> **Recorded information**:
/---

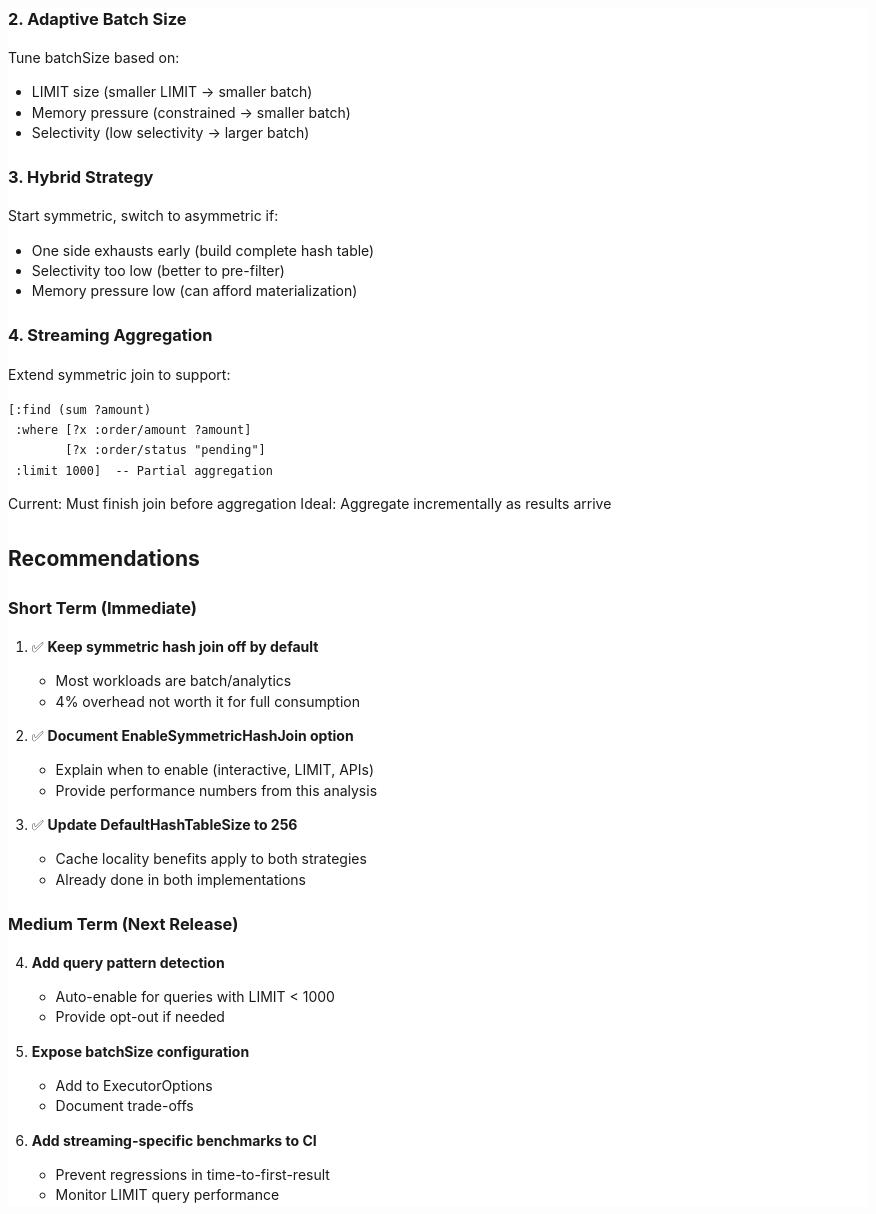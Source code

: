 ### 2. Adaptive Batch Size

Tune batchSize based on:
- LIMIT size (smaller LIMIT → smaller batch)
- Memory pressure (constrained → smaller batch)
- Selectivity (low selectivity → larger batch)

### 3. Hybrid Strategy

Start symmetric, switch to asymmetric if:
- One side exhausts early (build complete hash table)
- Selectivity too low (better to pre-filter)
- Memory pressure low (can afford materialization)

### 4. Streaming Aggregation

Extend symmetric join to support:
```datalog
[:find (sum ?amount)
 :where [?x :order/amount ?amount]
        [?x :order/status "pending"]
 :limit 1000]  -- Partial aggregation
```

Current: Must finish join before aggregation
Ideal: Aggregate incrementally as results arrive

## Recommendations

### Short Term (Immediate)

1. ✅ **Keep symmetric hash join off by default**
   - Most workloads are batch/analytics
   - 4% overhead not worth it for full consumption

2. ✅ **Document EnableSymmetricHashJoin option**
   - Explain when to enable (interactive, LIMIT, APIs)
   - Provide performance numbers from this analysis

3. ✅ **Update DefaultHashTableSize to 256**
   - Cache locality benefits apply to both strategies
   - Already done in both implementations

### Medium Term (Next Release)

4. **Add query pattern detection**
   - Auto-enable for queries with LIMIT < 1000
   - Provide opt-out if needed

5. **Expose batchSize configuration**
   - Add to ExecutorOptions
   - Document trade-offs

6. **Add streaming-specific benchmarks to CI**
   - Prevent regressions in time-to-first-result
   - Monitor LIMIT query performance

\---

> **What the exercise asks**:
Your reply should hold every line from the data that contains "pressure", copied in full.

> **Answer section**:
- Memory pressure (constrained → smaller batch)
- Memory pressure low (can afford materialization)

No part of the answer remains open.